WORK ORDER
Please return every line below that contains the string "locality".

Records excerpted from a collection:
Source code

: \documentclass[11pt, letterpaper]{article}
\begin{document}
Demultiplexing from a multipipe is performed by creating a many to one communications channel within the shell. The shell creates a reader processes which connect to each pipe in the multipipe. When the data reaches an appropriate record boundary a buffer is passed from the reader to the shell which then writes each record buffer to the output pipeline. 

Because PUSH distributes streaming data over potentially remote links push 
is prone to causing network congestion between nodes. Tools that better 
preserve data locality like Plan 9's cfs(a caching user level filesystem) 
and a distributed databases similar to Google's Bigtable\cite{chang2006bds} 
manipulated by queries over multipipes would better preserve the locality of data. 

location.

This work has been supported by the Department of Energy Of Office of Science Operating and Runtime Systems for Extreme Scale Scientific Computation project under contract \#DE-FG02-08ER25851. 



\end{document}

FINAL ANSWER
preserve data locality like Plan 9's cfs(a caching user level filesystem) 
manipulated by queries over multipipes would better preserve the locality of data. 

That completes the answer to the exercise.